14 October 2019

A curious edge case issue with PET-PEESE

(This post has been written in the spirit of "If you want to understand how something works, dig around inside it for a while and write up what you found". It might already be known somewhere, and the chances of it causing a problem in the real world might be small, but I wanted to get my analyses down in writing for my future self, and I thought it might be useful for somebody. Thanks to Daniƫl Lakens for his very helpful comments on an earlier draft of this post.)

PET-PEESE is a method for detecting and estimating the effects of publication bias in a meta-analysis. I don't do meta-analyses for a living (or indeed as a hobby), so up to now my interest in this topic has been fairly minimal, and doubtless it will go back to being so after this post.  I won't give any introduction to what PET-PEESE does here; you can find that in the blog posts that I link to below.

While trying to understand more about meta-analyses in general and PET-PEESE in particular, I read this blog post from 2015 by Will Gervais. He discusses a number of limitations of PET-PEESE, including possible bias when using it with Cohen's d as the effect size. The problem, in a nutshell, is that PET-PEESE involves regressing the effect size on its standard error, and since the calculation of the standard error for Cohen's d includes the effect size itself, there is by definition going to be at least some correlation there. Here's Will's version of the formula for the SE:
(Note that this page has a slightly different formula that is missing the final term in parentheses, but that doesn't make a lot of difference here.)

In a reply to Will's post (scroll down to near the end of the comments), Jake Westfall wrote, "I don't think that dependence [on d] ends up mattering much. You can see in the SE formula that the term involving d quickly vanishes to 0 as the sample size grows. In fact, for typical effect sizes (d = .2 to .6), the term involving d is effectively nil once we have reached just 10 participants per group."
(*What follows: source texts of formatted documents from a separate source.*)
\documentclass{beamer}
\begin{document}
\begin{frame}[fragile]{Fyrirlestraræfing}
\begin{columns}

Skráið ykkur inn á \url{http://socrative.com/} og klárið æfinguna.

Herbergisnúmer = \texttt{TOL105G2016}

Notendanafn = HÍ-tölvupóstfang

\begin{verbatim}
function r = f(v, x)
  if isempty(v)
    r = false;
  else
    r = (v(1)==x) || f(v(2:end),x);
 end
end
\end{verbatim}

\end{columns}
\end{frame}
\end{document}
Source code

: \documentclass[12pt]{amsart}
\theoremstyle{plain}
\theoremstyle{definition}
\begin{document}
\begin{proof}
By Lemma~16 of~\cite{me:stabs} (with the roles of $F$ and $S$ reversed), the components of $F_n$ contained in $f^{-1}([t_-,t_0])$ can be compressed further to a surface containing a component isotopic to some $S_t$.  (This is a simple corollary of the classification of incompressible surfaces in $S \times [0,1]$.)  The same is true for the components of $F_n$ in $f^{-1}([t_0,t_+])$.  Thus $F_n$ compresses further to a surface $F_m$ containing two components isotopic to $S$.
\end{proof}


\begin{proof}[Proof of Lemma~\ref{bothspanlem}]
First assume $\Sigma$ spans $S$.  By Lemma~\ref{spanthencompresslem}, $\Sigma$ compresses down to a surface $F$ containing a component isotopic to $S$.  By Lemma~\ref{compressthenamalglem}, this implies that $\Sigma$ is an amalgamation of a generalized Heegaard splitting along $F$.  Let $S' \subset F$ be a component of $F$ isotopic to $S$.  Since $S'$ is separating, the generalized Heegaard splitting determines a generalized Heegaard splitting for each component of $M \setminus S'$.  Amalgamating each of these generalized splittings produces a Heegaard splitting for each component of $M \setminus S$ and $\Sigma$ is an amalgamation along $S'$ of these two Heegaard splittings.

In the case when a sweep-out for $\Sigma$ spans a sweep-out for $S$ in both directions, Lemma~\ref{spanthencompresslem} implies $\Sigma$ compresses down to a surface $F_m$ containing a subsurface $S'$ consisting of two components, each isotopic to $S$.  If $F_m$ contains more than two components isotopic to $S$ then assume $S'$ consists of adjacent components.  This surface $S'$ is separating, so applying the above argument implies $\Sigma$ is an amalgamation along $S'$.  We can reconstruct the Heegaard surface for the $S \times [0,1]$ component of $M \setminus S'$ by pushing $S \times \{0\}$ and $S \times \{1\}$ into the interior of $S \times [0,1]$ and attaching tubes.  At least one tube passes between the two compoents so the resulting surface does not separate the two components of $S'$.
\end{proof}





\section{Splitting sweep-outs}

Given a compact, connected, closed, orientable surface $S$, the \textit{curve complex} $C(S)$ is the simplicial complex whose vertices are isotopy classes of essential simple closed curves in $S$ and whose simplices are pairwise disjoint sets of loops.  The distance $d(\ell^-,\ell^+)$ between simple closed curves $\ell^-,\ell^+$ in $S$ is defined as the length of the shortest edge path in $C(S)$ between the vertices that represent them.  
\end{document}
That seems reasonable. After all, d is probably less (or not much bigger) than 1, and twice the combined sample size is going to be a fairly large number in comparison. So it seems as if the effect of the term with d-squared is not going to be very great.

I wrote some R code to investigate this, which you can find here. (I've reproduced it below as an image, so you can read along, but the definitive version is in that gist.) It builds the effect size in variables t1a and t1b (the two terms in the left pair of parentheses of the SE formula above) which are added together and multiplied by t2, the term in the right pair of parentheses. I used the ratio of t1b to t1a as a measure of the influence of the d-squared term, and indeed it's quite small. As the code stands, this term is only about 0.02 times the left-hand term, and the correlation between d and its SE is about .03, which is only a small bias on the PET test.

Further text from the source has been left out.